Scientific classification
- Kingdom: Plantae
- Clade: Tracheophytes
- Clade: Angiosperms
- Clade: Eudicots
- Order: Proteales
- Family: Proteaceae
- Genus: Leucadendron
- Species: L. brunioides Meisn.
- Variety: L. b. var. brunioides
- Trinomial name: Leucadendron brunioides var. brunioides

= Leucadendron brunioides var. brunioides =

Variety of plant

Leucadendron brunioides var. brunioides, the common foetid conebush, is a flower-bearing shrub and variety of Leucadendron brunioides, which belongs to the genus Leucadendron and forms part of the fynbos. The plant is native to the Western Cape where it occurs on the Bokkeveld Carp near Nieuwoudtville, the Sandveld, Gifberg, Cederberg to the eastern Koue Bokkeveld, Hex River Mountains, and the Breede River Valley.

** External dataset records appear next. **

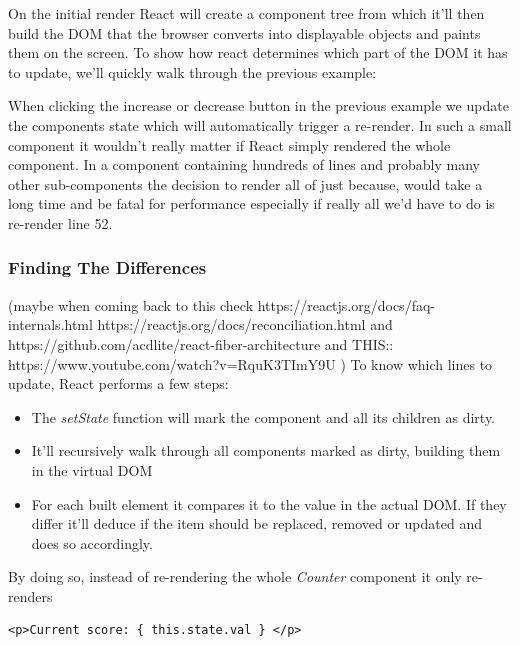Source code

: On the initial render React will create a component tree from which it'll then build the DOM that the browser converts into displayable objects and paints them on the screen. To show how react determines which part of the DOM it has to update, we'll quickly walk through the previous example:

When clicking the increase or decrease button in the previous example we update the components state which will automatically trigger a re-render. In such a small component it wouldn't really matter if React simply rendered the whole component. In a component containing hundreds of lines and probably many other sub-components the decision to render all of just because, would take a long time and be fatal for performance especially if really all we'd have to do is re-render line 52.

\subsubsection{Finding The Differences} (maybe when coming back to this check https://reactjs.org/docs/faq-internals.html https://reactjs.org/docs/reconciliation.html and https://github.com/acdlite/react-fiber-architecture  and THIS:: https://www.youtube.com/watch?v=RquK3TImY9U )
To know which lines to update, React performs a few steps: 
\begin{itemize}
\item The \emph{setState} function will mark the component and all its children as dirty. \cite{GethylGeorgeKurian}
\item It'll recursively walk through all components marked as dirty, building them in the virtual DOM
\item For each built element it compares it to the value in the actual DOM. If they differ it'll deduce if the item should be replaced, removed or updated and does so accordingly. 
\end{itemize}
By doing so, instead of re-rendering the whole \emph{Counter} component it only re-renders
\begin{lstlisting}
<p>Current score: { this.state.val } </p>
\end{lstlisting}

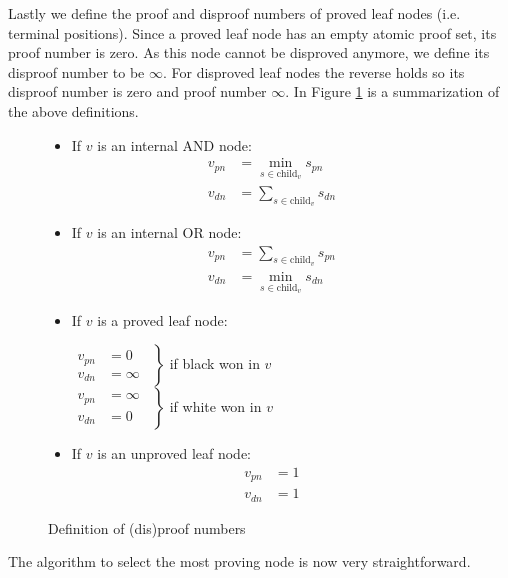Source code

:\documentclass[a4paper, 11pt]{article}
\begin{document}
Lastly we define the proof and disproof numbers of proved leaf nodes (i.e. terminal positions). Since a proved leaf node has an empty atomic proof set,
its proof number is zero. As this node cannot be disproved anymore, we define its disproof number to be $\infty$. For disproved leaf nodes the reverse holds
so its disproof number is zero and proof number $\infty$. In Figure \ref{pn:def} is a summarization of the above definitions.
\begin{figure}
\begin{itemize}
  \item If $v$ is an internal AND node:
    \begin{align*}
      v_{pn} &= \min_{s \in \text{child}_v} s_{pn}\\
      v_{dn} &= \sum_{s \in \text{child}_v} s_{dn}
    \end{align*}
  \item If $v$ is an internal OR node:
    \begin{align*}
      v_{pn} &= \sum_{s \in \text{child}_v} s_{pn}\\
      v_{dn} &= \min_{s \in \text{child}_v} s_{dn}
    \end{align*}
  \item If $v$ is a proved leaf node:
    \begin{center}
      $\left.
      \begin{aligned}
        v_{pn} &= 0 \quad \\
        v_{dn} &= \infty
      \end{aligned}
      \right\}$ if black won in $v$\\
      \hspace{0.7mm}$\left.
      \begin{aligned}
        v_{pn} &= \infty \\
        v_{dn} &= 0 \quad
      \end{aligned}
      \right\}$ if white won in $v$
    \end{center}
  \item If $v$ is an unproved leaf node:
    \begin{align*}
      v_{pn} &= 1 \\
      v_{dn} &= 1
    \end{align*}
\end{itemize}
\caption{Definition of (dis)proof numbers}
\label{pn:def}
\end{figure}

The algorithm to select the most proving node is now very straightforward.
\end{document}

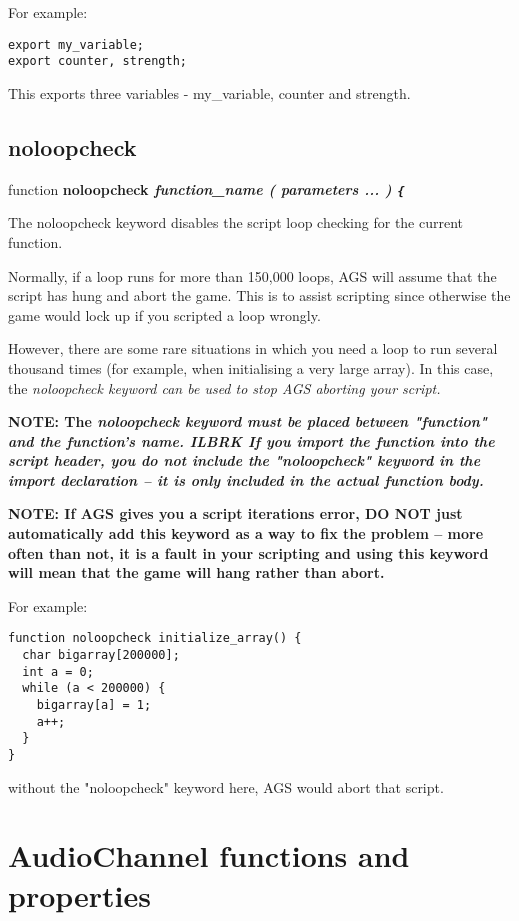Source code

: For example:

\begin{verbatim}
export my_variable;
export counter, strength;
\end{verbatim}

This exports three variables - my_variable, counter and strength.


\subsection{noloopcheck}\label{noloopcheck}%

function \bf{noloopcheck} \it{function_name} ( \it{parameters ...} ) \verb${$

The noloopcheck keyword disables the script loop checking for the current function.

Normally, if a  loop runs for more than 150,000
loops, AGS will assume that the script has hung and abort the game. This is to assist
scripting since otherwise the game would lock up if you scripted a loop wrongly.

However, there are some rare situations in which you need a loop to run several thousand
times (for example, when initialising a very large array). In this case, the \it{noloopcheck}
keyword can be used to stop AGS aborting your script.

\bf{NOTE:} The \it{noloopcheck} keyword must be placed between "function" and the function's name. ILBRK
If you import the function into the script header, you \bf{do not} include the "noloopcheck" keyword
in the import declaration -- it is only included in the actual function body.

\bf{NOTE:} If AGS gives you a script iterations error, \bf{DO NOT} just automatically
add this keyword as a way to fix the problem -- more often than not, it is a fault in
your scripting and using this keyword will mean that the game will hang rather than abort.

For example:
\begin{verbatim}
function noloopcheck initialize_array() {
  char bigarray[200000];
  int a = 0;
  while (a < 200000) {
    bigarray[a] = 1;
    a++;
  }
}
\end{verbatim}
without the "noloopcheck" keyword here, AGS would abort that script.


\section{AudioChannel functions and properties}\label{AudioChannelCommands}%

The plant sprouts again after it has burned. The seeds are stored in a toll on the female plant and only fall to the ground when the flower has ripened and are spread by wind. The plant is unisexual and there are separate plants with male and female flowers, which are pollinated by insects. The plant grows mainly in deep sandstone soil in valleys at altitudes of 100 - 1,000 m.

In Afrikaans it is known as Tolletjies.